Member of the New Jersey State Senate from Bergen County
- In office 1962–1966
- Preceded by: Walter H. Jones
- Succeeded by: Matthew Feldman

Member of the New Jersey General Assembly from Bergen County
- In office 1952–1962

Personal details
- Born: Pierce H. Deamer, Jr. April 24, 1907 New York City
- Died: June 12, 1986 (aged 79)
- Party: Republican
- Spouse: Agnes M. Churchill
- Education: New Jersey Law School

= Pierce H. Deamer Jr. =

American politician (1907–1986)

Pierce H. Deamer Jr. (April 24, 1907 – June 12, 1986) was an American Republican Party politician who served in both houses of the New Jersey Legislature, serving in the New Jersey General Assembly from 1952 to 1962 and then in the New Jersey Senate until 1966.

==Early life==
Deamer was born on April 24, 1907, in New York City, the son of Pierce H. Deamer and Adelaide Bernhardt Deamer. His father was a national labor organizer and served as Vice President of the Upholsterers International Union. He moved to Bergenfield, New Jersey, in his youth and graduated from Tenafly High School and the New Jersey Law School (now Rutgers School of Law–Newark). He maintained law offices in Bergenfield, where he served as the Bergenfield Municipal Judge and as Chairman of the Bergenfield Civil Defense. He was Municipal Attorney for Bergenfield and New Milford. He was counsel to the Bergen County Sheriff from 1948 to 1951.

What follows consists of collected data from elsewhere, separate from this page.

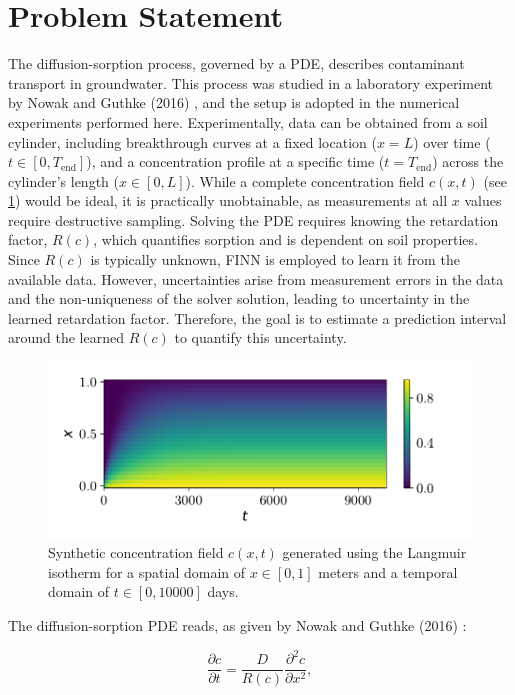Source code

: \section{Problem Statement}
The diffusion-sorption process, governed by a PDE, describes contaminant transport in groundwater. This process was studied in a laboratory experiment by Nowak and Guthke (2016) \cite{nowak}, and the setup is adopted in the numerical experiments performed here. Experimentally, data can be obtained from a soil cylinder, including breakthrough curves at a fixed location ($x=L$) over time ($t \in [0, T_{\text{end}}]$), and a concentration profile at a specific time ($t=T_{\text{end}}$) across the cylinder's length ($x \in [0,L]$). While a complete concentration field $c(x,t)$ (see \cref{fig:c_diss_field_full}) would be ideal, it is practically unobtainable, as measurements at all $x$ values require destructive sampling. Solving the PDE requires knowing the retardation factor, $R(c)$, which quantifies sorption and is dependent on soil properties. Since $R(c)$ is typically unknown, FINN is employed to learn it from the available data. However, uncertainties arise from measurement errors in the data and the non-uniqueness of the solver solution, leading to uncertainty in the learned retardation factor. Therefore, the goal is to estimate a prediction interval around the learned $R(c)$ to quantify this uncertainty.

\begin{figure}[h]
    \centering
    \includegraphics{figs/c_diss_field_full.pdf}
    \caption{Synthetic concentration field $c(x,t)$ generated using the Langmuir isotherm for a spatial domain of $x \in [0, 1]$ meters and a temporal domain of $t \in [0, 10000]$ days.}
    \label{fig:c_diss_field_full}
\end{figure}


The diffusion-sorption PDE reads, as given by Nowak and Guthke (2016) \cite{nowak}:

\begin{equation}
    \frac{\partial c}{\partial t} = \frac{D}{R(c)} \frac{\partial^2 c}{\partial x^2},
    \label{eq:diff-sorpt-pde}
\end{equation}

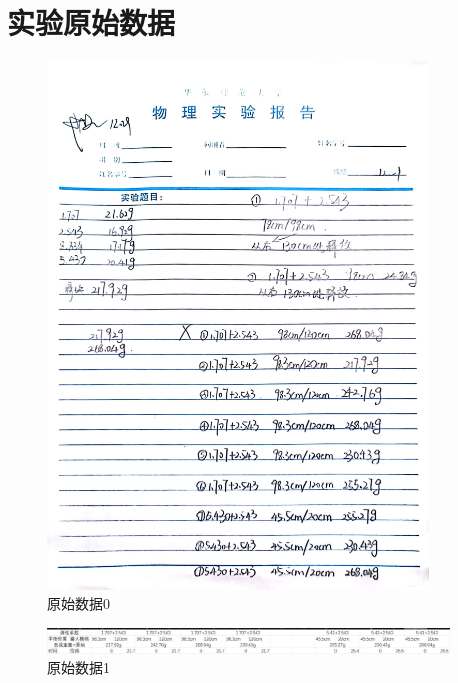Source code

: \documentclass{ctexart}
\begin{document}
\section{实验原始数据}
\begin{figure}[H]
  \centering
  \includegraphics[width=0.9\textwidth,height=0.85\textheight]{shujvchuli0.jpg}
  \caption{原始数据0}
\end{figure}


\begin{figure}[H]
  \centering
  \includegraphics[width=0.95\textwidth,height=0.05\textheight]{shujvchuli1.png}
  \caption{原始数据1}
\end{figure}
\end{document}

==New Jersey General Assembly==
He was elected to the New Jersey General Assembly in 1951, and was re-elected in 1953, 1955, 1957 and 1959.

==New Jersey State Senate==
He was elected to the New Jersey Senate in 1961, defeating Paramus Mayor Fred C. Galda 160,125 (55.8%) to 124,492 (43.4%).

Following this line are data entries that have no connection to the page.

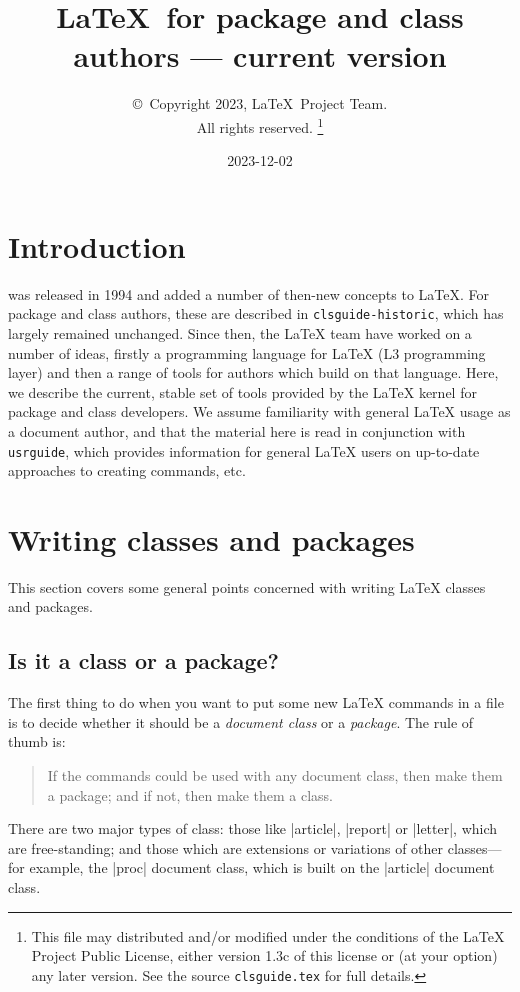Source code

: \documentclass{ltxguide}
\title{\LaTeX\ for package and class authors --- current version}
\author{\copyright~Copyright 2023, \LaTeX\ Project Team.\\
   All rights reserved.%
   \footnote{This file may distributed and/or modified under the
     conditions of the \LaTeX{} Project Public License, either version 1.3c
     of this license or (at your option) any later version. See the source
    \texttt{clsguide.tex} for full details.}%
}
\date{2023-12-02}
\begin{document}
\maketitle

\tableofcontents

\section{Introduction}

\LaTeXe{} was released in 1994 and added a number of then-new concepts to
\LaTeX{}. For package and class authors, these are described in
\texttt{clsguide-historic}, which has largely remained unchanged. Since then,
the \LaTeX{} team have worked on a number of ideas, firstly a programming
language for \LaTeX{} (L3 programming layer) and then a range of tools for
authors which build on that language. Here, we describe the current, stable set
of tools provided by the \LaTeX{} kernel for package and class developers. We
assume familiarity with general \LaTeX{} usage as a document author, and that
the material here is read in conjunction with \texttt{usrguide}, which provides
information for general \LaTeX{} users on up-to-date approaches to creating
commands, etc.

\section{Writing classes and packages}
\label{Sec:writing}

This section covers some general points concerned with writing
\LaTeX{} classes and packages.

\subsection{Is it a class or a package?}
\label{Sec:classorpkg}

The first thing to do when you want to put some new \LaTeX{} commands
in a file is to decide whether it should be a \emph{document class} or a
\emph{package}.  The rule of thumb is:
\begin{quote}
  If the commands could be used with any document class, then make
  them a package; and if not, then make them a class.
\end{quote}

There are two major types of class: those like |article|, |report| or
|letter|, which are free-standing; and those which are extensions or
variations of other classes---for example, the |proc| document class,
which is built on the |article| document class.
\end{document}
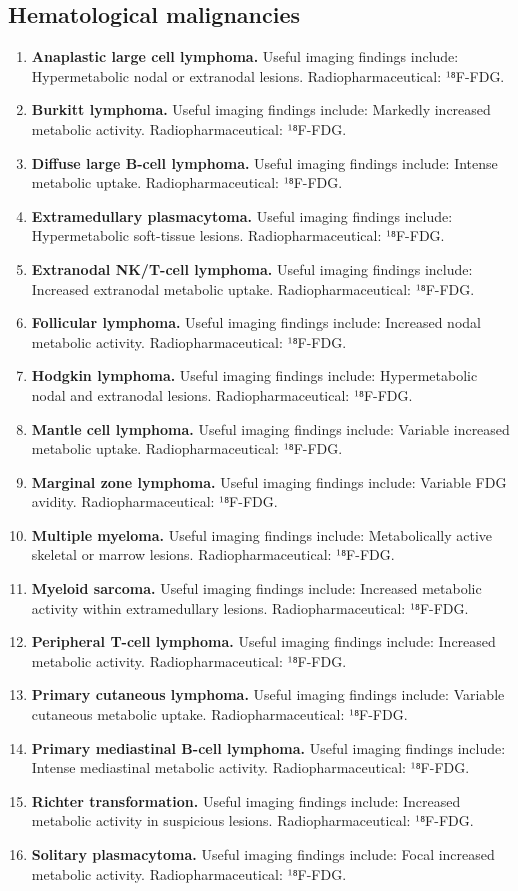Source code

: \subsection{Hematological malignancies}
\begin{enumerate}[leftmargin=*,itemsep=0.45em,topsep=0.4em]
\item \textbf{Anaplastic large cell lymphoma.} Useful imaging findings include: Hypermetabolic nodal or extranodal lesions. Radiopharmaceutical: ¹⁸F-FDG.
\item \textbf{Burkitt lymphoma.} Useful imaging findings include: Markedly increased metabolic activity. Radiopharmaceutical: ¹⁸F-FDG.
\item \textbf{Diffuse large B-cell lymphoma.} Useful imaging findings include: Intense metabolic uptake. Radiopharmaceutical: ¹⁸F-FDG.
\item \textbf{Extramedullary plasmacytoma.} Useful imaging findings include: Hypermetabolic soft-tissue lesions. Radiopharmaceutical: ¹⁸F-FDG.
\item \textbf{Extranodal NK/T-cell lymphoma.} Useful imaging findings include: Increased extranodal metabolic uptake. Radiopharmaceutical: ¹⁸F-FDG.
\item \textbf{Follicular lymphoma.} Useful imaging findings include: Increased nodal metabolic activity. Radiopharmaceutical: ¹⁸F-FDG.
\item \textbf{Hodgkin lymphoma.} Useful imaging findings include: Hypermetabolic nodal and extranodal lesions. Radiopharmaceutical: ¹⁸F-FDG.
\item \textbf{Mantle cell lymphoma.} Useful imaging findings include: Variable increased metabolic uptake. Radiopharmaceutical: ¹⁸F-FDG.
\item \textbf{Marginal zone lymphoma.} Useful imaging findings include: Variable FDG avidity. Radiopharmaceutical: ¹⁸F-FDG.
\item \textbf{Multiple myeloma.} Useful imaging findings include: Metabolically active skeletal or marrow lesions. Radiopharmaceutical: ¹⁸F-FDG.
\item \textbf{Myeloid sarcoma.} Useful imaging findings include: Increased metabolic activity within extramedullary lesions. Radiopharmaceutical: ¹⁸F-FDG.
\item \textbf{Peripheral T-cell lymphoma.} Useful imaging findings include: Increased metabolic activity. Radiopharmaceutical: ¹⁸F-FDG.
\item \textbf{Primary cutaneous lymphoma.} Useful imaging findings include: Variable cutaneous metabolic uptake. Radiopharmaceutical: ¹⁸F-FDG.
\item \textbf{Primary mediastinal B-cell lymphoma.} Useful imaging findings include: Intense mediastinal metabolic activity. Radiopharmaceutical: ¹⁸F-FDG.
\item \textbf{Richter transformation.} Useful imaging findings include: Increased metabolic activity in suspicious lesions. Radiopharmaceutical: ¹⁸F-FDG.
\item \textbf{Solitary plasmacytoma.} Useful imaging findings include: Focal increased metabolic activity. Radiopharmaceutical: ¹⁸F-FDG.
\end{enumerate}

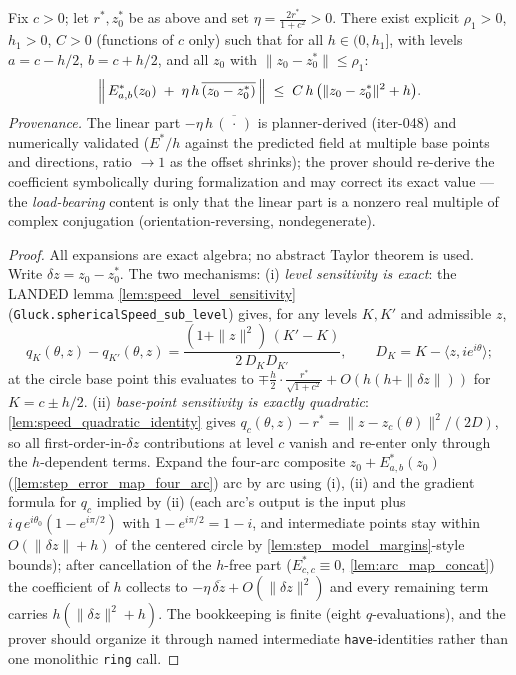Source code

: \begin{lemma}
  \label{lem:step_error_expansion}
  Fix $c>0$; let $r^\ast,z_0^\ast$ be as above and set $\eta=\tfrac{2r^\ast}{1+c^2}>0$.
  There exist explicit $\rho_1>0$, $h_1>0$, $C>0$ (functions of $c$ only) such that for
  all $h\in(0,h_1]$, with levels $a=c-h/2$, $b=c+h/2$, and all $z_0$ with
  $\|z_0-z_0^\ast\|\le\rho_1$:
  \[
    \Bigl\|\,E^\ast_{a,b}(z_0)\;+\;\eta\,h\,\overline{(z_0-z_0^\ast)}\,\Bigr\|
    \;\le\;C\,h\,\bigl(\|z_0-z_0^\ast\|^2+h\bigr) .
  \]
  \emph{Provenance.} The linear part $-\eta\,h\,\overline{(\,\cdot\,)}$ is
  planner-derived (iter-048) and numerically validated ($E^\ast/h$ against the predicted
  field at multiple base points and directions, ratio $\to1$ as the offset shrinks);
  the prover should re-derive the coefficient symbolically during formalization and may
  correct its exact value — the \emph{load-bearing} content is only that the linear part
  is a nonzero real multiple of complex conjugation (orientation-reversing,
  nondegenerate).
\end{lemma}

\begin{proof}

\leanok
  All expansions are exact algebra; no abstract Taylor theorem is used. Write
  $\delta z=z_0-z_0^\ast$. The two mechanisms:
  (i) \emph{level sensitivity is exact}: the LANDED lemma
  \cref{lem:speed_level_sensitivity} (\texttt{Gluck.sphericalSpeed\_sub\_level}) gives,
  for any levels $K,K'$ and admissible $z$,
  \[
    q_K(\theta,z)-q_{K'}(\theta,z)
    =\frac{(1+\|z\|^2)\,(K'-K)}{2\,D_K D_{K'}},\qquad
    D_K=K-\langle z,ie^{i\theta}\rangle ;
  \]
  at the circle base point this evaluates to
  $\mp\tfrac{h}{2}\cdot\tfrac{r^\ast}{\sqrt{1+c^2}}+O(h(h+\|\delta z\|))$ for
  $K=c\pm h/2$.
  (ii) \emph{base-point sensitivity is exactly quadratic}:
  \cref{lem:speed_quadratic_identity} gives $q_c(\theta,z)-r^\ast=\|z-z_c(\theta)\|^2/
  (2D)$, so all first-order-in-$\delta z$ contributions at level $c$ vanish and
  re-enter only through the $h$-dependent terms.
  Expand the four-arc composite $z_0+E^\ast_{a,b}(z_0)$
  (\cref{lem:step_error_map_four_arc}) arc by arc using (i), (ii) and
  the gradient formula for $q_c$ implied by (ii) (each arc's output is the input plus
  $i\,q\,e^{i\theta_0}(1-e^{i\pi/2})$ with $1-e^{i\pi/2}=1-i$, and intermediate points
  stay within $O(\|\delta z\|+h)$ of the centered circle by
  \cref{lem:step_model_margins}-style bounds); after cancellation of the $h$-free part
  ($E^\ast_{c,c}\equiv0$, \cref{lem:arc_map_concat}) the coefficient of $h$ collects to
  $-\eta\,\overline{\delta z}+O(\|\delta z\|^2)$ and every remaining term carries
  $h(\|\delta z\|^2+h)$. The bookkeeping is finite (eight $q$-evaluations), and the
  prover should organize it through named intermediate \texttt{have}-identities rather
  than one monolithic \texttt{ring} call.
\end{proof}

The U.S. Supreme Court, in Reynolds v. Sims (more commonly known as One Man, One Vote), required redistricting by state legislatures for congressional districts to keep represented populations equal, as well as requiring both houses of state legislatures to have districts drawn that contained roughly equal populations, and to perform redistricting when needed. Because of its population, Bergen County gained three Senate seats.

A deep split among Bergen County Republicans intensified in 1963 when Deamer and former State Senator Walter H. Jones faced off in an election for Bergen County Republican Chairman. Jones won, and by 1965, Deamer found himself dumped from the Bergen County Republican Organization line. Jones backed Assembly Speaker Marion West Higgins, Assemblyman Peter Moraites, and former Assemblymen Nelson G. Gross and Arthur Vervaet. Deamer ran on an insurgent ticket with Assemblymen Richard Vander Plaat and Harry Randall, Jr., and former Assemblyman Carmine Savino. Jones' slate won decisively.

==1965 Republican primary for State Senator - Bergen County==

| Candidate | Office | Votes |
|---|---|---|
| Marion West Higgins | Incumbent Assembly Speaker | 33,769 |
| Peter Moraites | Incumbent Assemblyman | 32,214 |
| Nelson G. Gross | Former Assemblyman | 31,220 |
| Arthur Vervaet | Former Assemblyman | 30,759 |
| Pierce H. Deamer Jr. | Incumbent State Senator | 20,240 |
| Richard Vander Plaat | Incumbent Assemblyman | 20,211 |
| Harry Randall Jr. | Incumbent Assemblyman | 17,971 |
| John J. Breen | Attorney | 3,195 |

==Family and death==
He married Agnes M. Churchill of Teaneck on January 4, 1939, and had four children. Deamer died on June 12, 1986, in Bergenfield.